II. Mit diesen Ausführungen hat das Landesarbeitsgericht im Ergebnis zutreffend den vom Kläger geltend gemachten Anspruch bejaht.

1. Der tarifgebundene Kläger kann den von ihm geltend gemachten Anspruch, die außerschulischen Veranstaltungen in dem bisherigen Umfang zu betreuen, nicht auf Nr. 4 des Bezirkstarifvertrages Hessen zu Nr. 1 der SR 2 r BAT stützen. Diese Vorschrift enthält lediglich die Befugnis, Sonderregelungen für Hausmeister betrieblich oder durch Nebenabrede zum Arbeitsvertrag zu vereinbaren. Damit werden aber in entsprechenden Regelungen möglicherweise enthaltene Ansprüche nicht zu tarifvertraglichen Ansprüchen.
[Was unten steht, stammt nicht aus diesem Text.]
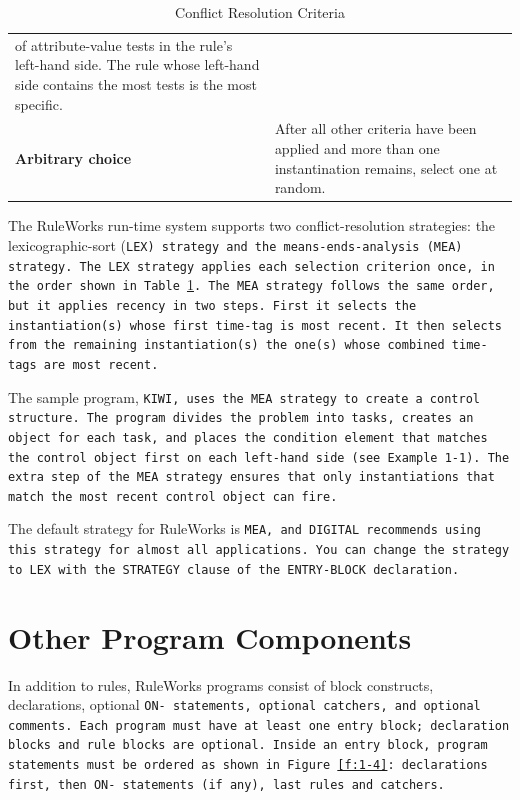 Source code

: \begin{table}[h]
\begin{tabularx}{\columnwidth}{lX}
                                of attribute-value tests 
                                in the rule's left-hand  
                                side. The rule whose     
                                left-hand side contains 
                                the most tests is the    
                                most specific. \\
    \textbf{Arbitrary choice} &  After all other criteria 
                                have been applied and   
                                more than one            
                                instantination remains,  
                                select one at random. \\
    \bottomrule
  \end{tabularx}
  \caption{Conflict Resolution Criteria}
  \label{t:crc}
\end{table}

The RuleWorks run-time system supports two conflict-resolution
strategies: the lexicographic-sort (\tt{LEX}) strategy and the
means-ends-analysis (\tt{MEA}) strategy. The \tt{LEX} strategy applies
each selection criterion once, in the order shown in
Table~\ref{t:crc}. The \tt{MEA} strategy follows the same order, but
it applies recency in two steps. First it selects the instantiation(s)
whose first time-tag is most recent. It then selects from the
remaining instantiation(s) the one(s) whose combined time-tags are
most recent.

The sample program, \tt{KIWI}, uses the \tt{MEA} strategy to create a
control structure. The program divides the problem into tasks, creates
an object for each task, and places the condition element that matches
the control object first on each left-hand side (see Example 1-1). The
extra step of the \tt{MEA} strategy ensures that only instantiations
that match the most recent control object can fire.

The default strategy for RuleWorks is \tt{MEA}, and DIGITAL recommends
using this strategy for almost all applications. You can change the
strategy to \tt{LEX} with the \tt{STRATEGY} clause of the
\tt{ENTRY-BLOCK} declaration.

\section{Other Program Components}

In addition to rules, RuleWorks programs consist of block constructs,
declarations, optional \tt{ON-} statements, optional catchers, and
optional comments. Each program must have at least one entry block;
declaration blocks and rule blocks are optional. Inside an entry
block, program statements must be ordered as shown in
Figure~\ref{f:1-4}: declarations first, then \tt{ON-} statements (if
any), last rules and catchers.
2. Im Gegensatz zur Auffassung des Landesarbeitsgerichts kann der Kläger seinen Anspruch auch nicht auf eine ausdrückliche einzelvertragliche Vereinbarung bei Abschluß des Arbeitsvertrages stützen. Der Kläger hat zwar vorgetragen, ihm sei bei Vertragsbeginn zugesichert worden, er könne außerschulische Veranstaltungen betreuen. Darin liegt aber nicht die Vereinbarung ganz bestimmter Leistungen in einem konkret bestimmten Umfang. Nachdem der Kläger aber, auch nach Änderung der Benutzungsordnung für die kleine Halle, weiterhin die große Halle betreuen kann - die bei Vertragsbeginn nicht vorhanden war -, läßt sich der Anspruch des Klägers, gerade und neben der großen Halle auch die kleine Halle weiterhin zu betreuen, auf diese allgemein gehaltene Zusage nicht stützen. Auch aus der Verweisung im Arbeitsvertrag, daß die jeweils gültigen Geschäfts- und Dienstanweisungen Anwendung finden, läßt sich ein ausdrücklicher vertraglicher Anspruch nicht herleiten. Diese enthalten nur allgemeine Anweisungen, aber keinerlei Vereinbarung über die Entlohnung, Arbeitszeit sowie Rechte und Pflichten des Schulhausmeisters.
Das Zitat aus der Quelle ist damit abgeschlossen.